Jacob: Then my last question to end on a note of excitement. There are going to be, I believe over the next few years, many new people who come into media. I think it’s going to be centered around a lot of these niche topics. We’re going to have a lot of new media operators. What is some advice you’d give other new media operators about launching a brand new media company?

Nathan: It’s hard to give blanket advice, so I can– I don’t know. Dan, does anything clear come to mind for you? Because I can say some things, [laughs] but I am so hesitant about blanket advice because it’s very circumstance dependent.

Dan: Yes. I have the same hesitation. I guess the thing that comes to mind for me is pretty much the advice that Nathan and I always give people when they ask, “How do I start a newsletter or whatever?” I think that if you’re going to go start a new media company, you can go and just make a bunch of plans and raise a bunch of money and do everything in a vacuum, but the best way to do this stuff, at least in our experience, has been just doing it in an organic way.

If you have someone, if you’re talented enough to go and write, you should just start by writing first and building your audience yourself and taking it from the ground up that way instead of starting a large organization first, which I guess some people do, but yes, it’s really just about the grind of sitting down in front of a computer and writing every day until people start to pay attention to you, and it’s not about– Even if you’re not going to go build a big organization from the beginning, it’s not about planning, “Oh, this is my exact niche.

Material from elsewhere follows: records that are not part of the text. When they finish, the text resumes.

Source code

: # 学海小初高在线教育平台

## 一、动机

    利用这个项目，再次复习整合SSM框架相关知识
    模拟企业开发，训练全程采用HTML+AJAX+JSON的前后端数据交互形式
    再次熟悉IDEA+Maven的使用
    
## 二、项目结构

This is the exact thing that I’m going to write about.” I guess our experience has been, you just start writing and the niche or the thing that you’re going to cover comes to you over time, and gets more well-defined over time, and the planning is usually wasted. That’s only relevant advice for a certain type of media starting person, but that’s the best I can do.

Nathan: I like that. I think another good one is, this media, I think is pretty inherently personal. People who create great stuff take a lot of pride in what they do and they’re very particular about it and they’re very finicky about it, right? The best stuff comes from people who care deeply, and caring deeply can be challenging when people are working together [laughs] on things, and I think that there’s a lot more of that in my experience in media than there is in tech because in tech, you’re an engineer, you’re a product manager, you’re a designer, you definitely care a lot about what you do. You have strong feelings.

It can be difficult sometimes to come to agreement and come to alignment with other people who also have strong feelings, but I think in media it’s so much more. It’s like, “Whose byline is this? Who is this thing by?” It’s like a reflection of that person. It’s a little bit more close, and so to the extent, you’re rubbing up against difficulties there with whoever you’re working with.

I think seeing a coach or a couple’s therapist or whatever is such a valuable thing and it makes you a better person individually. It makes you a better person in other aspects of your life besides work. I think Dan and I have come a long way as for a long time friends, and then business partners, and then just figuring out how to do this thing together and still enjoy spending time together has been fascinating.

That may not apply to all partnerships or whatever, but I think if you’re wondering about it or curious about it, it’s probably a good idea to do it, especially in media, I think where people, it’s so personal, what you’re creating is such a reflection of you.